Task goal » When you reach the line containing "what he meant?" in the data below, begin returning lines exactly as written, and stop once the line containing "truth or lies." has been returned.

Records from a data collection
►
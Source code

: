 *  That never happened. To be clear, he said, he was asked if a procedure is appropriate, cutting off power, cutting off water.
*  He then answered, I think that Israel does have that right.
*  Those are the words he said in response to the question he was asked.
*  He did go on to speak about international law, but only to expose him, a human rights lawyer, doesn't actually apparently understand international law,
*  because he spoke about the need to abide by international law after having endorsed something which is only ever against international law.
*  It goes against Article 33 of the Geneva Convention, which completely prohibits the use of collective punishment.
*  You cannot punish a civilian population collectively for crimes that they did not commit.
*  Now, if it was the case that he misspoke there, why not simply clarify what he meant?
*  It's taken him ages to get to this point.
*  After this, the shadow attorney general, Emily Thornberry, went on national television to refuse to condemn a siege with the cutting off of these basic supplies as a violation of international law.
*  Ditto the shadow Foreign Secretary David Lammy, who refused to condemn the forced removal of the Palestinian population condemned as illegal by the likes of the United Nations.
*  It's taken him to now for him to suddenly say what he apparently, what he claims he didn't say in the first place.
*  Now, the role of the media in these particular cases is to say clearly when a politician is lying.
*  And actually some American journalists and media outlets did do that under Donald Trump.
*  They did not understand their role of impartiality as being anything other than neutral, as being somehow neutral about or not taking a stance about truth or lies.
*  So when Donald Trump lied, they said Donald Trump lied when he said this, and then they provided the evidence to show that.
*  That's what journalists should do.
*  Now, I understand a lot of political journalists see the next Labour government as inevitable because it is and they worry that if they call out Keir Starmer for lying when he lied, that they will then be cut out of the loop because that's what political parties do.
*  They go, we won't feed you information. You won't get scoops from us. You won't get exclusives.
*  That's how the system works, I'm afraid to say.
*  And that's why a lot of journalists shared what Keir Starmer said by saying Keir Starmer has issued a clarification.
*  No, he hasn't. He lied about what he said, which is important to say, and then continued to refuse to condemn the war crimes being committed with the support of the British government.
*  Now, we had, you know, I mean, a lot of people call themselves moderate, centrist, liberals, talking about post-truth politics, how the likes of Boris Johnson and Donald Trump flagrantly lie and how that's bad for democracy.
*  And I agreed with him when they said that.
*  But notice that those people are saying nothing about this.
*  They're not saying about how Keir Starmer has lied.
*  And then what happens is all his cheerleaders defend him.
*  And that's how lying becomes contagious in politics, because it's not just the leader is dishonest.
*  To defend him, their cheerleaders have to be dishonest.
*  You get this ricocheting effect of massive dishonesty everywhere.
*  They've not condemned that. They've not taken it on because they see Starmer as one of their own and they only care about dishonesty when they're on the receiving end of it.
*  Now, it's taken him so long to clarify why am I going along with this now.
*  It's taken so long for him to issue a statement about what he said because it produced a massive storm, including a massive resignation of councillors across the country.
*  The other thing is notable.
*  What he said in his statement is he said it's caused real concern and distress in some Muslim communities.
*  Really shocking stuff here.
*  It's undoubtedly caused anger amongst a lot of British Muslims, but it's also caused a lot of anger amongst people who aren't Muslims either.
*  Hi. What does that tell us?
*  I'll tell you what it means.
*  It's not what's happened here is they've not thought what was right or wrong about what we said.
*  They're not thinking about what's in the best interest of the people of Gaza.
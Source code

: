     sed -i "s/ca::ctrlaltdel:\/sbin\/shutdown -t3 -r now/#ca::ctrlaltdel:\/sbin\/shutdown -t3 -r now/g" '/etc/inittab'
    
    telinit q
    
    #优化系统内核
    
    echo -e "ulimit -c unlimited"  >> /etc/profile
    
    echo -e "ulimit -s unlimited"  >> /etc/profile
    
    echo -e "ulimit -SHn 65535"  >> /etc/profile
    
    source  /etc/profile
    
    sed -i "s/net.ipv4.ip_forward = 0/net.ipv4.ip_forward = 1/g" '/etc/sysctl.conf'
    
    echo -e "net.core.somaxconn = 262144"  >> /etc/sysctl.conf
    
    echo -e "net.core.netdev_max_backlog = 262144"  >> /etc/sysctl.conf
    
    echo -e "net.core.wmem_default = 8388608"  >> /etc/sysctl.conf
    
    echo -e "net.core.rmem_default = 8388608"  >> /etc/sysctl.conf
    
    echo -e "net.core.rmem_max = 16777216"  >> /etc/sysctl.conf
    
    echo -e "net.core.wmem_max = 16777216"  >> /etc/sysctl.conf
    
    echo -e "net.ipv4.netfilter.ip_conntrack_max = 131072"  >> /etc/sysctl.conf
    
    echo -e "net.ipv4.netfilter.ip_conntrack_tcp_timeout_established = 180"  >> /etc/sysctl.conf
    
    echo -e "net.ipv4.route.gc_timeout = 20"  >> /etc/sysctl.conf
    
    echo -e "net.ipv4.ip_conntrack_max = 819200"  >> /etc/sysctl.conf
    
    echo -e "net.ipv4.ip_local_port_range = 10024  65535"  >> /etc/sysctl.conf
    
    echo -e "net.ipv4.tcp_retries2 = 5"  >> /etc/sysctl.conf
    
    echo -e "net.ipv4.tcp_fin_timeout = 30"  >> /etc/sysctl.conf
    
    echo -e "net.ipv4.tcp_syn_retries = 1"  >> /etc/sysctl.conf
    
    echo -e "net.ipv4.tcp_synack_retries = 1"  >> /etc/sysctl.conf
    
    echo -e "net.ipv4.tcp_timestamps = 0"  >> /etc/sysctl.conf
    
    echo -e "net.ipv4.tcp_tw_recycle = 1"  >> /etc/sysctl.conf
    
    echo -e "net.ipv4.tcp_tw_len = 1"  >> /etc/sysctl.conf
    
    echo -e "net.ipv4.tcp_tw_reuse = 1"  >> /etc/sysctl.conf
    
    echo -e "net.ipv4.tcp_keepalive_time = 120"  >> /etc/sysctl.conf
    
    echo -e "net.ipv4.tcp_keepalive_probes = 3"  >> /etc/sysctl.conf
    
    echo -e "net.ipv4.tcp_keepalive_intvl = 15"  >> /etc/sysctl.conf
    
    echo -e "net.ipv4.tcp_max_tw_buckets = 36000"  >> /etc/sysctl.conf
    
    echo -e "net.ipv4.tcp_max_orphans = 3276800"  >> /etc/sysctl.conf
◄
Result of the task »
*  Now, if it was the case that he misspoke there, why not simply clarify what he meant?
*  It's taken him ages to get to this point.
*  After this, the shadow attorney general, Emily Thornberry, went on national television to refuse to condemn a siege with the cutting off of these basic supplies as a violation of international law.
*  Ditto the shadow Foreign Secretary David Lammy, who refused to condemn the forced removal of the Palestinian population condemned as illegal by the likes of the United Nations.
*  It's taken him to now for him to suddenly say what he apparently, what he claims he didn't say in the first place.
*  Now, the role of the media in these particular cases is to say clearly when a politician is lying.
*  And actually some American journalists and media outlets did do that under Donald Trump.
*  They did not understand their role of impartiality as being anything other than neutral, as being somehow neutral about or not taking a stance about truth or lies.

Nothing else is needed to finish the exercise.